And now, is not this the feeling which has called together so large a portion of my present congregation and which has occupied so many of us during the past week? We have met together, day by day, to "see what manner of stones and what buildings are here" in this ancient edifice, and in this great metropolis and its neighbourhood. We account it an honour and a duty to trace the records of the successive ages of our country from the rude fragment of primitive rock, from the deep dyke, from the Roman rampart, onwards through the various forms of grace and beauty by which Christian architecture has been developed through Norman vault and Medieval arch and Byzantine dome to our own time. Our lot, too, has fallen in an age when the passion for adorning and building is as ardent as it was in the age of Herod and Augustus— when the delight in antiquity and the charm of the past is more keenly felt than it has perhaps ever been since the world began ; when the spirit and the beauty of ancient buildings and ancient history is more fully appreciated than it was even by the builders and the actors themselves.

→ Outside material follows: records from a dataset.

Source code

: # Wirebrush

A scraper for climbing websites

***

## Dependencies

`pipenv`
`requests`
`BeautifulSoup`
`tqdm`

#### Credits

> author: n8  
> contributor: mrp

Now is this feeling right or wrong? What are its dangers and what its advantages? What is there in it of the earth earthy? and what, of the heavenly and immortal? In itself, no one can doubt that the interest expressed by the earlier disciples in the text is perfectly innocent. It arose evidently from the first feeling of a genuine childlike heart. It was the same feeling as that with which the Psalmist spoke almost the same words-" Walk about Zion, go round about her, tell the towers thereof, mark well her bulwarks;" or, still more pathetically, "Thy servants take pleasure in her stones, and favour the dust thereof." And although it is true that the immediate answer of our Lord on this occasion was one of dark and terrible import, "Seest thou these stones? there shall not be left one stone upon another, that shall not be thrown down," yet those very buildings which, in one point of view, called forth the stern malediction, from a more general point of view called forth His loving admiration. He was wont to walk to and fro in the porch or cloister, which was called after the name of Solomon, and was filled with the relics of olden times. When, on the Mount of Olives, the unsympathetic bystanders would have repressed the shouts of the children who proclaimed His coming, He appealed from the hard heart of the present to the dead stones of the past. He reminded them that, "if they should hold their peace, these stones," the old historic stones of that sacred hill, which had seen the farewells of David and the teachings of the Prophets, would immediately cry out, with a voice of their own, louder than the

acclamations of the multitudes; and when He advanced a few steps further, and the sight of that splendid and venerable city flashed upon him, the tears of affectionate sympathy rushed into His eyes. "He wept over the city," and breathed the hope that even then, at that last moment, she might have known the things that belonged to her peace, and risen to a position worthy of her ancient glory and present splendour. How then are we, who are always saying, "See what manner of stones and what buildings are here," to avoid the censure and gain the blessing of Him who knows what is in man? What is the true religious aspect of Archæology?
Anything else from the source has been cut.